Ekseriyâ kıymetsiz sayılan, hor ve hakîr görülen mâdenî paralar, sikkeler yâhût halk arasındaki tâbiriyle “bozukluklar, demir paralar, ufak paralar”, şeklen küçük ve gösterişsiz olsalar da güçlü bir servetin ve tarihî sembollerin taşıyıcıları olmaları hasebiyle ticâret hayâtının, devrin liderlerinin, bir takım efsânevî kişiliklerin, mühim mekânların ayak izlerini temsîl ederler. Dikkatle incelendiklerinde ıslâhâtlara, ilerlemelere işâret ederlerken, aynı zamanda îmâl edildiği mâdenin o zamanki iktisâdî rüzgârda bulduğu değere göre gerilemeye de delâlet edebilirler.
Benim gibi amatör koleksiyoncular da ele geçen demir paranın taşıdığı işâretlere, rakamlara, yazılara, yüzeyinin özgünlüğüne, malzeme detaylarına, şekline ve ağırlığına odaklanır, elden ele dolaşmış olan bu nesnenin tarihsel bağlamını çözmeye gayret eder.

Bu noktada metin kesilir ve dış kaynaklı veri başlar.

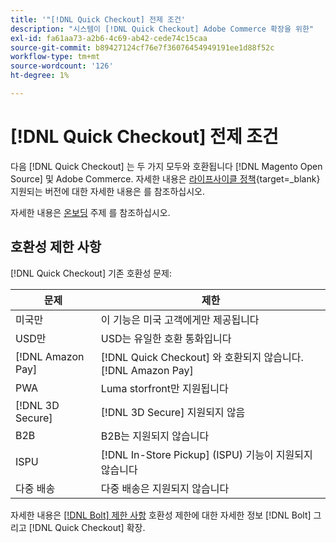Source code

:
 ```yaml
---
title: '"[!DNL Quick Checkout] 전제 조건'
description: "시스템이 [!DNL Quick Checkout] Adobe Commerce 확장을 위한"
exl-id: fa61aa73-a2b6-4c69-ab42-cede74c15caa
source-git-commit: b89427124cf76e7f36076454949191ee1d88f52c
workflow-type: tm+mt
source-wordcount: '126'
ht-degree: 1%

---
```


# [!DNL Quick Checkout] 전제 조건

다음 [!DNL Quick Checkout] 는 두 가지 모두와 호환됩니다 [!DNL Magento Open Source] 및 Adobe Commerce. 자세한 내용은 [라이프사이클 정책](https://experienceleague.adobe.com/docs/commerce-operations/release/planning/lifecycle-policy.html){target=_blank} 지원되는 버전에 대한 자세한 내용은 를 참조하십시오.

자세한 내용은 [온보딩](../quick-checkout/onboarding.md) 주제 를 참조하십시오.

## 호환성 제한 사항

[!DNL Quick Checkout] 기존 호환성 문제:

| **문제** | **제한** |
|----------------|-----------------|
| 미국만 | 이 기능은 미국 고객에게만 제공됩니다 |
| USD만 | USD는 유일한 호환 통화입니다 |
| [!DNL Amazon Pay] | [!DNL Quick Checkout] 와 호환되지 않습니다. [!DNL Amazon Pay] |
| PWA | Luma storfront만 지원됩니다 |
| [!DNL 3D Secure] | [!DNL 3D Secure] 지원되지 않음 |
| B2B | B2B는 지원되지 않습니다 |
| ISPU | [!DNL In-Store Pickup] (ISPU) 기능이 지원되지 않습니다 |
| 다중 배송 | 다중 배송은 지원되지 않습니다 |

자세한 내용은 [[!DNL Bolt] 제한 사항](https://help.bolt.com/integrations/adobe-quick-checkout/set-up/#limitations) 호환성 제한에 대한 자세한 정보 [!DNL Bolt] 그리고 [!DNL Quick Checkout] 확장.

Ele bulaşan kir, o kesif ve metalik koku, işin keyifli kısmı oluverir.
*
Henüz on dört yaşlarında bir çocuk iken aile fertlerimle berâber Yunanistan'ın Doğu Attika bölgesinde bir sahil kasabası olan Porto Rafti'de “milenyuma giriyoruz,” coşkusu ile kutladığım 2000 senesinin yılbaşı gecesinde, tam 100 drahmi atmıştım kumbarama. Sanki birkaç sene sonra euronun egemenliği ile mâzî olup tedâvülden kalkacağını hissetmiş gibiydim.
100 drahmi, mâdenî para koleksiyonumda ilk bakışta diğer bozukluklardan ayrılan 1992 tarihli, rengi altın sarısı, şâyet hatırlarsanız 1987'de basılmış 100 bin Türk lirası ile benzer ebatlarda, yâni aşağı yukarı 30mm çapında, alüminyum bronzdan yapılmış, yuvarlak, kenarı yivli eski bir Yunan parası. Cunta sonrası 1974'de binâ edilen Üçüncü Cumhuriyet'in temsîli.
Arka yüzünde gür saçlarının arasından çıkan boynuzları ile Aléxandros o Mégas, yâni bilindiği adıyla, “Büyük İskender” portresi...
Tarihe adını, Arvila –günümüzde Duhok (Irak)– dolaylarında komutası altındaki 47 bin kişiden müteşekkil piyâde ve süvârî birlikleriyle, aşağı yukarı 250 bin civârlarındaki atlı orduları ve savaş arabalarıyla bilinen Pers kuvvetlerini bozguna uğratışının destansı anlatılarıyla yazdırır. Hakkında hikâyeler neşredilir, dilden dile efsâneler anlatılır, tarihçi Herodot sâyesinde sonraki nesillerde imparatorluk tahtına oturmaya oynayan genç veliahtlara bir “idol” olarak gösterilir ve askerî dehâsına methiyeler düzülür.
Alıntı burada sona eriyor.